Fitch (and von Humboldt) on monkey talk

Tecumseh Fitch et al., "Monkey vocal tracts are speech-ready", Science Advances 12/9/2016:

For four decades, the inability of nonhuman primates to produce human speech sounds has been claimed to stem from limitations in their vocal tract anatomy, a conclusion based on plaster casts made from the vocal tract of a monkey cadaver. We used x-ray videos to quantify vocal tract dynamics in living macaques during vocalization, facial displays, and feeding. We demonstrate that the macaque vocal tract could easily produce an adequate range of speech sounds to support spoken language, showing that previous techniques based on postmortem samples drastically underestimated primate vocal capabilities. Our findings imply that the evolution of human speech capabilities required neural changes rather than modifications of vocal anatomy. Macaques have a speech-ready vocal tract but lack a speech-ready brain to control it.

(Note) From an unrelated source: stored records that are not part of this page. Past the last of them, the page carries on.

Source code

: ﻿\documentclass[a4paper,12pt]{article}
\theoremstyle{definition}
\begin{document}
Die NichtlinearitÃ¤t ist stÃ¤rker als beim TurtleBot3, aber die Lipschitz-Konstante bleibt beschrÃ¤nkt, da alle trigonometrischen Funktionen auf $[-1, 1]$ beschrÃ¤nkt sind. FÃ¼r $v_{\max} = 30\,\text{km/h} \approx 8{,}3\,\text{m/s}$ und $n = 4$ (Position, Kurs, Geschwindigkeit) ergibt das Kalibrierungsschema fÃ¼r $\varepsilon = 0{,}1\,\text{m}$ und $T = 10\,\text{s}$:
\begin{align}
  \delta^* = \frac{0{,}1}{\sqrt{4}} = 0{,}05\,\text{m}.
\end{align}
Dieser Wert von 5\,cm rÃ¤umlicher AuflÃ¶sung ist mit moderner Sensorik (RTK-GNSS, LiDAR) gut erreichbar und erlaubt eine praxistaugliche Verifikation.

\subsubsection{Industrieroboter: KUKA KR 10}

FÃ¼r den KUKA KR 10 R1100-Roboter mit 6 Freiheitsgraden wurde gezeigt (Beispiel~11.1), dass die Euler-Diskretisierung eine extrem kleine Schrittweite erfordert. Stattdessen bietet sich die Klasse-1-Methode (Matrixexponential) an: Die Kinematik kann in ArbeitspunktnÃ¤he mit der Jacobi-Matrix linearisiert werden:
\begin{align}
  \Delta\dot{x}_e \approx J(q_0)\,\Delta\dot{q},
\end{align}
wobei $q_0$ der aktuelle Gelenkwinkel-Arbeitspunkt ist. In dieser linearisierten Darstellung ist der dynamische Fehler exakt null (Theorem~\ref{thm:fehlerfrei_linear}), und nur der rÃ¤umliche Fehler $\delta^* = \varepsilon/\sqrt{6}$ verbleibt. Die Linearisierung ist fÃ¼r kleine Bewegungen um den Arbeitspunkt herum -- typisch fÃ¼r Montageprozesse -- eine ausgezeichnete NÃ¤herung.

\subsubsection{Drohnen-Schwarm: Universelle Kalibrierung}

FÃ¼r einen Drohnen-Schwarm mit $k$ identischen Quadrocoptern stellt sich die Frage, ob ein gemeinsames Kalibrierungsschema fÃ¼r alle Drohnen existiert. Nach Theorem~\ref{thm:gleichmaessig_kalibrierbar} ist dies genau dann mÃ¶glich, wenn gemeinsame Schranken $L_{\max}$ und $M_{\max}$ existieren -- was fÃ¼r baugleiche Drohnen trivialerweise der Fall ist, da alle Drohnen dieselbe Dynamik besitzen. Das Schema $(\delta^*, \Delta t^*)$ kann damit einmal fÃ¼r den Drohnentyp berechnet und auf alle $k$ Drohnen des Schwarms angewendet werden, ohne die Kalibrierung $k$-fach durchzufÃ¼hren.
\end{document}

Nell Greenfield Boyce, "Say, What? Monkey Mouths And Throats Are Equipped For Speech", NPR 12/9/2016, presents a simulation of a macaque saying "Happy Holidays":

I heartily endorse the study's theme — and so does Wilhelm von Humboldt, hoisting a stein in some heavenly Biergarten. In his posthumous essay On Language, first published in 1836 as the introduction to his book on the Kawi language of Java, he wrote (in Heath's 1988 translation):

The articulated sound, the foundation and essence of all speech, is extorted by man from his physical organs through an impulse of his soul; and the animal would be able to do likewise, if it were animated by the same urge. Already in its first and most indispensable elements, language is so utterly and exclusively rooted in man's spiritual nature, that its permeation is sufficient, though necessary, to transform the animal sound into the articulated one. For the intent and capacity to signify, and not just in general, but specifically by the presentation of thought, is the only thing that constitutes the articulated sound, and nothing else can be stated to describe its difference from the animal cry, on the one hand, and the musical tone on the other. It cannot be described by reference to its constitution, but only by the way it is produced, and this is not due to any incapacity on our part, but is typical of its very nature, since it is nothing else but the soul's intention to utter it, and contains only so much of the physical as external perception cannot do without.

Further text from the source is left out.